Saved entries:
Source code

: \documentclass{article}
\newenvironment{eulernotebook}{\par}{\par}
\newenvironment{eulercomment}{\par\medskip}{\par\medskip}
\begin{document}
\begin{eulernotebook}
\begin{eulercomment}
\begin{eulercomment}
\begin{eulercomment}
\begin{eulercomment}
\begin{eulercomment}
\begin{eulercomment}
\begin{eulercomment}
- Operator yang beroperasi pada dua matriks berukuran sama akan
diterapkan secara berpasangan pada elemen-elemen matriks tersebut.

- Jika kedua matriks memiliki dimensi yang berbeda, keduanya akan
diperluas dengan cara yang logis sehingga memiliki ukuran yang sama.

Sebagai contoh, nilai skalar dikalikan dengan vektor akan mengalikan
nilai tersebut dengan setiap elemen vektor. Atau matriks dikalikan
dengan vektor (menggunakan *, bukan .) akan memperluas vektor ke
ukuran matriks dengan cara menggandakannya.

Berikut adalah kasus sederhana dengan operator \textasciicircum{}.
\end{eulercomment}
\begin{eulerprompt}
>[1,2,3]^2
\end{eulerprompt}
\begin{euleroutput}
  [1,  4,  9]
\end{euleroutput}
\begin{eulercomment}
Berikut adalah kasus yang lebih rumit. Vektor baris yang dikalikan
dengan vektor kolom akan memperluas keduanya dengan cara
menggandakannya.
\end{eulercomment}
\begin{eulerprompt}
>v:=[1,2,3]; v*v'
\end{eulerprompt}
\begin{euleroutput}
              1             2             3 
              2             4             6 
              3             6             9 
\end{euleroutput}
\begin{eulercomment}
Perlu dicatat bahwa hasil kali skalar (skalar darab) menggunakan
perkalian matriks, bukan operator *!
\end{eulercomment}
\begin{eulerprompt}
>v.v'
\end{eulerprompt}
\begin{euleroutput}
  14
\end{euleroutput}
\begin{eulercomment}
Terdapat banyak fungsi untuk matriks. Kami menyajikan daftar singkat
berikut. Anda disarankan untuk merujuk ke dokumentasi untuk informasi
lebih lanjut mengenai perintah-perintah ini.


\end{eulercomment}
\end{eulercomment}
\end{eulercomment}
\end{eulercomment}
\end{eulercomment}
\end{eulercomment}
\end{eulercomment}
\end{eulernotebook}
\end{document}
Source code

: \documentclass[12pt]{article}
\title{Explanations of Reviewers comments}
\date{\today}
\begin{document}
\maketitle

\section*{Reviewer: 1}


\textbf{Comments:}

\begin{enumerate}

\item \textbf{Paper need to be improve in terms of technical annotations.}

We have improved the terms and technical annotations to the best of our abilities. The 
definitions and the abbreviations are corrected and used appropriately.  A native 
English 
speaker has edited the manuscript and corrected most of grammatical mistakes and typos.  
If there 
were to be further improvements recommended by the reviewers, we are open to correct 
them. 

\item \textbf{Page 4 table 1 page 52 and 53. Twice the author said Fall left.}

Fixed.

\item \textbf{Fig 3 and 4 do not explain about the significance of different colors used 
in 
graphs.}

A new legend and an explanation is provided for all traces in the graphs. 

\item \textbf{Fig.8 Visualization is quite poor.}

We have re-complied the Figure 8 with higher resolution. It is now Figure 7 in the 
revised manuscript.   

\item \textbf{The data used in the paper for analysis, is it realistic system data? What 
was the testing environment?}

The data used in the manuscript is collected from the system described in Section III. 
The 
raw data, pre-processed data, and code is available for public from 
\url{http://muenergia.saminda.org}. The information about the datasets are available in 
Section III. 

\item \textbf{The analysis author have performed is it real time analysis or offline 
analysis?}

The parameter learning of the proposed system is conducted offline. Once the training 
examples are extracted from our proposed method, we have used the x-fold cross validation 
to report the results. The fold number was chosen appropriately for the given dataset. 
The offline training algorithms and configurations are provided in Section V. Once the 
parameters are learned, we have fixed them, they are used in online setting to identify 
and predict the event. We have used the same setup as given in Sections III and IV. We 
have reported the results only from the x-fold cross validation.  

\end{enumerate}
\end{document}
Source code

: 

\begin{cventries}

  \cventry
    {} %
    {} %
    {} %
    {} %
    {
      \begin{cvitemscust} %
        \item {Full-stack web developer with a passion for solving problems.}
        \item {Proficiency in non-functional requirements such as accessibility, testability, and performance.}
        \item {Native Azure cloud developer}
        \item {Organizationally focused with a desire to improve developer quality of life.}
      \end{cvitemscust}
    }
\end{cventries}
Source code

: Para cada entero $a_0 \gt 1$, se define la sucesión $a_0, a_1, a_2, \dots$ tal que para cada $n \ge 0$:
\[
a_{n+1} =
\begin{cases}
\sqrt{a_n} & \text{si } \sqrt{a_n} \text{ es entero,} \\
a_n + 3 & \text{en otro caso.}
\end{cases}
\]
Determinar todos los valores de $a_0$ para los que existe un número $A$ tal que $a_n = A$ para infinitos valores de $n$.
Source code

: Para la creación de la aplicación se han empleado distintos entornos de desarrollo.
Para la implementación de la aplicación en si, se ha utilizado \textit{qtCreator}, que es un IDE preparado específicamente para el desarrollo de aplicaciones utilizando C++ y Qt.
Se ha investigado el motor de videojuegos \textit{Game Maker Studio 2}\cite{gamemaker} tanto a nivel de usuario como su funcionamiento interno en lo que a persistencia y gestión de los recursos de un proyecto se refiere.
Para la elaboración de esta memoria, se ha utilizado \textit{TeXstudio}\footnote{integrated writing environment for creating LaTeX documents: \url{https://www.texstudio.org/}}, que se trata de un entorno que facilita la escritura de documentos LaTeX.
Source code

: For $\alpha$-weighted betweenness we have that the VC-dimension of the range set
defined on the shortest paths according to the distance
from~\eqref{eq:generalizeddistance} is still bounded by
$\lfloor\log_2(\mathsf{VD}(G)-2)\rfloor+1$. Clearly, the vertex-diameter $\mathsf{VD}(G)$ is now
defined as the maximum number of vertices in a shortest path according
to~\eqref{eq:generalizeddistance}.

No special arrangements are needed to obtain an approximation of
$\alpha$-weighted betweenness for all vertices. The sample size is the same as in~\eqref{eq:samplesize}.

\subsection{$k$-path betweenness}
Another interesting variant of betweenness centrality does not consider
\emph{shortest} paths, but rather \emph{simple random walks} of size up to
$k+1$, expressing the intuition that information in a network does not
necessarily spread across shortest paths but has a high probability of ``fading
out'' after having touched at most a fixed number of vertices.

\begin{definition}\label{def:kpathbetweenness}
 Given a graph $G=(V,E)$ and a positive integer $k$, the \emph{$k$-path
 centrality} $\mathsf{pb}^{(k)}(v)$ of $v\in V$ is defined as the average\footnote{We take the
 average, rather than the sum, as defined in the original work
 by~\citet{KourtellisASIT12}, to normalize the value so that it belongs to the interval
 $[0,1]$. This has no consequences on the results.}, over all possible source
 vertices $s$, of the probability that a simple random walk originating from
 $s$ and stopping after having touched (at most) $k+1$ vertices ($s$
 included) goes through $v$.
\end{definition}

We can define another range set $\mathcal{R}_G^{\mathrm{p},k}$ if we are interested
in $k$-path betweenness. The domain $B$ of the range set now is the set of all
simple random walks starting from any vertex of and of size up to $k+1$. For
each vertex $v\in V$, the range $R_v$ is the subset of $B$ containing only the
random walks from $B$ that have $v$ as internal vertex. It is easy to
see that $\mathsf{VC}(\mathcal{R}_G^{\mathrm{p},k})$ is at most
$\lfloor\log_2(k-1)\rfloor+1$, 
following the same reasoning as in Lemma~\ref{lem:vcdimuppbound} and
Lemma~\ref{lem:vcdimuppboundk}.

Exercise instructions
Please transcribe each of the entries, exactly as written.

Response box
Source code

: \documentclass{article}
\newenvironment{eulernotebook}{\par}{\par}
\newenvironment{eulercomment}{\par\medskip}{\par\medskip}
\begin{document}
\begin{eulernotebook}
\begin{eulercomment}
\begin{eulercomment}
\begin{eulercomment}
\begin{eulercomment}
\begin{eulercomment}
\begin{eulercomment}
\begin{eulercomment}
- Operator yang beroperasi pada dua matriks berukuran sama akan
diterapkan secara berpasangan pada elemen-elemen matriks tersebut.

- Jika kedua matriks memiliki dimensi yang berbeda, keduanya akan
diperluas dengan cara yang logis sehingga memiliki ukuran yang sama.

Sebagai contoh, nilai skalar dikalikan dengan vektor akan mengalikan
nilai tersebut dengan setiap elemen vektor. Atau matriks dikalikan
dengan vektor (menggunakan *, bukan .) akan memperluas vektor ke
ukuran matriks dengan cara menggandakannya.

Berikut adalah kasus sederhana dengan operator \textasciicircum{}.
\end{eulercomment}
\begin{eulerprompt}
>[1,2,3]^2
\end{eulerprompt}
\begin{euleroutput}
  [1,  4,  9]
\end{euleroutput}
\begin{eulercomment}
Berikut adalah kasus yang lebih rumit. Vektor baris yang dikalikan
dengan vektor kolom akan memperluas keduanya dengan cara
menggandakannya.
\end{eulercomment}
\begin{eulerprompt}
>v:=[1,2,3]; v*v'
\end{eulerprompt}
\begin{euleroutput}
              1             2             3 
              2             4             6 
              3             6             9 
\end{euleroutput}
\begin{eulercomment}
Perlu dicatat bahwa hasil kali skalar (skalar darab) menggunakan
perkalian matriks, bukan operator *!
\end{eulercomment}
\begin{eulerprompt}
>v.v'
\end{eulerprompt}
\begin{euleroutput}
  14
\end{euleroutput}
\begin{eulercomment}
Terdapat banyak fungsi untuk matriks. Kami menyajikan daftar singkat
berikut. Anda disarankan untuk merujuk ke dokumentasi untuk informasi
lebih lanjut mengenai perintah-perintah ini.


\end{eulercomment}
\end{eulercomment}
\end{eulercomment}
\end{eulercomment}
\end{eulercomment}
\end{eulercomment}
\end{eulercomment}
\end{eulernotebook}
\end{document}
Source code

: \documentclass[12pt]{article}
\title{Explanations of Reviewers comments}
\date{\today}
\begin{document}
\maketitle

\section*{Reviewer: 1}


\textbf{Comments:}

\begin{enumerate}

\item \textbf{Paper need to be improve in terms of technical annotations.}

We have improved the terms and technical annotations to the best of our abilities. The 
definitions and the abbreviations are corrected and used appropriately.  A native 
English 
speaker has edited the manuscript and corrected most of grammatical mistakes and typos.  
If there 
were to be further improvements recommended by the reviewers, we are open to correct 
them. 

\item \textbf{Page 4 table 1 page 52 and 53. Twice the author said Fall left.}

Fixed.

\item \textbf{Fig 3 and 4 do not explain about the significance of different colors used 
in 
graphs.}

A new legend and an explanation is provided for all traces in the graphs. 

\item \textbf{Fig.8 Visualization is quite poor.}

We have re-complied the Figure 8 with higher resolution. It is now Figure 7 in the 
revised manuscript.   

\item \textbf{The data used in the paper for analysis, is it realistic system data? What 
was the testing environment?}

The data used in the manuscript is collected from the system described in Section III. 
The 
raw data, pre-processed data, and code is available for public from 
\url{http://muenergia.saminda.org}. The information about the datasets are available in 
Section III. 

\item \textbf{The analysis author have performed is it real time analysis or offline 
analysis?}

The parameter learning of the proposed system is conducted offline. Once the training 
examples are extracted from our proposed method, we have used the x-fold cross validation 
to report the results. The fold number was chosen appropriately for the given dataset. 
The offline training algorithms and configurations are provided in Section V. Once the 
parameters are learned, we have fixed them, they are used in online setting to identify 
and predict the event. We have used the same setup as given in Sections III and IV. We 
have reported the results only from the x-fold cross validation.  

\end{enumerate}
\end{document}
Source code

: 

\begin{cventries}

  \cventry
    {} %
    {} %
    {} %
    {} %
    {
      \begin{cvitemscust} %
        \item {Full-stack web developer with a passion for solving problems.}
        \item {Proficiency in non-functional requirements such as accessibility, testability, and performance.}
        \item {Native Azure cloud developer}
        \item {Organizationally focused with a desire to improve developer quality of life.}
      \end{cvitemscust}
    }
\end{cventries}
Source code

: Para cada entero $a_0 \gt 1$, se define la sucesión $a_0, a_1, a_2, \dots$ tal que para cada $n \ge 0$:
\[
a_{n+1} =
\begin{cases}
\sqrt{a_n} & \text{si } \sqrt{a_n} \text{ es entero,} \\
a_n + 3 & \text{en otro caso.}
\end{cases}
\]
Determinar todos los valores de $a_0$ para los que existe un número $A$ tal que $a_n = A$ para infinitos valores de $n$.
Source code

: Para la creación de la aplicación se han empleado distintos entornos de desarrollo.
Para la implementación de la aplicación en si, se ha utilizado \textit{qtCreator}, que es un IDE preparado específicamente para el desarrollo de aplicaciones utilizando C++ y Qt.
Se ha investigado el motor de videojuegos \textit{Game Maker Studio 2}\cite{gamemaker} tanto a nivel de usuario como su funcionamiento interno en lo que a persistencia y gestión de los recursos de un proyecto se refiere.
Para la elaboración de esta memoria, se ha utilizado \textit{TeXstudio}\footnote{integrated writing environment for creating LaTeX documents: \url{https://www.texstudio.org/}}, que se trata de un entorno que facilita la escritura de documentos LaTeX.
Source code

: For $\alpha$-weighted betweenness we have that the VC-dimension of the range set
defined on the shortest paths according to the distance
from~\eqref{eq:generalizeddistance} is still bounded by
$\lfloor\log_2(\mathsf{VD}(G)-2)\rfloor+1$. Clearly, the vertex-diameter $\mathsf{VD}(G)$ is now
defined as the maximum number of vertices in a shortest path according
to~\eqref{eq:generalizeddistance}.

No special arrangements are needed to obtain an approximation of
$\alpha$-weighted betweenness for all vertices. The sample size is the same as in~\eqref{eq:samplesize}.

\subsection{$k$-path betweenness}
Another interesting variant of betweenness centrality does not consider
\emph{shortest} paths, but rather \emph{simple random walks} of size up to
$k+1$, expressing the intuition that information in a network does not
necessarily spread across shortest paths but has a high probability of ``fading
out'' after having touched at most a fixed number of vertices.

\begin{definition}\label{def:kpathbetweenness}
 Given a graph $G=(V,E)$ and a positive integer $k$, the \emph{$k$-path
 centrality} $\mathsf{pb}^{(k)}(v)$ of $v\in V$ is defined as the average\footnote{We take the
 average, rather than the sum, as defined in the original work
 by~\citet{KourtellisASIT12}, to normalize the value so that it belongs to the interval
 $[0,1]$. This has no consequences on the results.}, over all possible source
 vertices $s$, of the probability that a simple random walk originating from
 $s$ and stopping after having touched (at most) $k+1$ vertices ($s$
 included) goes through $v$.
\end{definition}

We can define another range set $\mathcal{R}_G^{\mathrm{p},k}$ if we are interested
in $k$-path betweenness. The domain $B$ of the range set now is the set of all
simple random walks starting from any vertex of and of size up to $k+1$. For
each vertex $v\in V$, the range $R_v$ is the subset of $B$ containing only the
random walks from $B$ that have $v$ as internal vertex. It is easy to
see that $\mathsf{VC}(\mathcal{R}_G^{\mathrm{p},k})$ is at most
$\lfloor\log_2(k-1)\rfloor+1$, 
following the same reasoning as in Lemma~\ref{lem:vcdimuppbound} and
Lemma~\ref{lem:vcdimuppboundk}.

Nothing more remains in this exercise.